Cefroxadine

Clinical data
- AHFS/Drugs.com: International Drug Names
- Routes of administration: Oral
- ATC code: J01DB11 (WHO) ;

Legal status
- Legal status: In general: ℞ (Prescription only);

Pharmacokinetic data
- Elimination half-life: ~1 hour
- Excretion: Renal

Identifiers
- IUPAC name (6R,7R)-7-{[(2R)-2-amino-2-cyclohexa-1,4-dien-1-ylacetyl]amino}-3-methoxy-8-oxo-5-thia-1-azabicyclo[4.2.0]octane-2-carboxylic acid;
- CAS Number: 51762-05-1;
- PubChem CID: 443991;
- ChemSpider: 4447587;
- UNII: B908C4MV2R;
- KEGG: D01528;
- ChEMBL: ChEMBL2104150;
- CompTox Dashboard (EPA): DTXSID1022768 ;
- ECHA InfoCard: 100.052.157

Chemical and physical data
- Formula: C_{16}H_{19}N_{3}O_{5}S
- Molar mass: 365.40 g·mol^{−1}
- 3D model (JSmol): Interactive image;
- SMILES O=C2N1/C(=C(/OC)CS[C@@H]1[C@@H]2NC(=O)[C@@H](C/3=C/C\C=C/C\3)N)C(=O)O;

= Cefroxadine =

Chemical compound

Cefroxadine (INN, trade names Oraspor and Cefthan-DS) is a cephalosporin antibiotic.

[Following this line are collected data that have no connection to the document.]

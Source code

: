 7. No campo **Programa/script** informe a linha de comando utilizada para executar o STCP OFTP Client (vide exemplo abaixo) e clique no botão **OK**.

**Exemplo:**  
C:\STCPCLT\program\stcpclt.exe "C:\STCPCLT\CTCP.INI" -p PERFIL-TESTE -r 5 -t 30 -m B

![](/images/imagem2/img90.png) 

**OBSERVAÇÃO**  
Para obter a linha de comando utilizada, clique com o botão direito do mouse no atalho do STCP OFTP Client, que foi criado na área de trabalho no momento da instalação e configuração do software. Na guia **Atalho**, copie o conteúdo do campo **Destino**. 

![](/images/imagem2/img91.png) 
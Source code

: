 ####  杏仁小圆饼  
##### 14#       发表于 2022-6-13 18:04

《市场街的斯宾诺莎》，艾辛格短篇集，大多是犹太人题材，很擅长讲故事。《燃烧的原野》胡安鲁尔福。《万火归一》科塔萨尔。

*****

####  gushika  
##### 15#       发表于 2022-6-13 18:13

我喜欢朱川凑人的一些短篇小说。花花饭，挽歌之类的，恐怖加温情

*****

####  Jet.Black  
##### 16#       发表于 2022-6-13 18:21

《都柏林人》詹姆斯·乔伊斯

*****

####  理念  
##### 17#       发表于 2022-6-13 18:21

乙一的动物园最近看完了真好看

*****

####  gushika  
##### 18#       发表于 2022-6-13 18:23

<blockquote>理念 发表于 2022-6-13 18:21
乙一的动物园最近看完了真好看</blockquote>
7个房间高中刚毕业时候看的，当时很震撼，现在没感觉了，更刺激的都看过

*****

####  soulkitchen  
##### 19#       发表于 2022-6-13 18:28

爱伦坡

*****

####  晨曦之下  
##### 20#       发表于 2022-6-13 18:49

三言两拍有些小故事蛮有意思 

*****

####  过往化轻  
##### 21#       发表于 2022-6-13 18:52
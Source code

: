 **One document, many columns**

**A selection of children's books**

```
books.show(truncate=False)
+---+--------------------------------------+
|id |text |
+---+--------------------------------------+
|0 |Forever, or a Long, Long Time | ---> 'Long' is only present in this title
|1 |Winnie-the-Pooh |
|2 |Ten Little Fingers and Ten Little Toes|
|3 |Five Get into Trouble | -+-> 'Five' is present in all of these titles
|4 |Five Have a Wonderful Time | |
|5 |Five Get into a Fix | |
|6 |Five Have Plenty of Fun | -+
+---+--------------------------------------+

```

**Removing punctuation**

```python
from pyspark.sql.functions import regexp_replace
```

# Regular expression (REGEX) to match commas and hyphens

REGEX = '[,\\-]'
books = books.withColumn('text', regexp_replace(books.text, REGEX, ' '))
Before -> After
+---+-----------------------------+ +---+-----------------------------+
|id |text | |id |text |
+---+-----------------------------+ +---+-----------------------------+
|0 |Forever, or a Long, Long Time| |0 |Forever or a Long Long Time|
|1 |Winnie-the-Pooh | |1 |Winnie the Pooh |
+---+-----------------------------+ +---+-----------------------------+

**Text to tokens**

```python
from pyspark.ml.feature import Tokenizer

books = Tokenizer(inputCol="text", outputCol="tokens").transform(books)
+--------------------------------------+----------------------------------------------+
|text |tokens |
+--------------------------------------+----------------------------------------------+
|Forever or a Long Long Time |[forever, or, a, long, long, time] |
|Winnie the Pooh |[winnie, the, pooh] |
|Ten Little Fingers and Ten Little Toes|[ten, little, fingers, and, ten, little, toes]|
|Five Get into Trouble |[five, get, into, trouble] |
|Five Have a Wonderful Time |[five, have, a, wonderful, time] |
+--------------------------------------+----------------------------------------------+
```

It is structurally related to cefalexin, and both drugs share a similar spectrum of activity.

It is available in Italy.

==Synthesis==
Cefroxadine can be prepared by several routes, including one in which the enol is methylated with diazomethane as a key step. A rather more involved route starts with comparatively readily available phenoxymethylpenicillin sulfoxide benzhydryl ester (1).

Synthesis of cefroxadine

This undergoes fragmentation when treated with benzothiazole-2-thiol to give 2. Ozonolysis (reductive work-up) cleaves the olefinic linkage and the unsymmetrical disulfide moiety is converted to a tosyl thioester (3). The enol moiety is methylated with diazomethane, the six-membered ring is closed by reaction with 1,5-diazabicyclo[5.4.0]undec-5-ene (DBU), and the ester protection is removed with trifluoroacetic acid to give 4. The amide side chain is removed by the usual PCl_{5}/dimethylaniline sequence followed by reamidation with the appropriate acid chloride to give cefroxadine (5).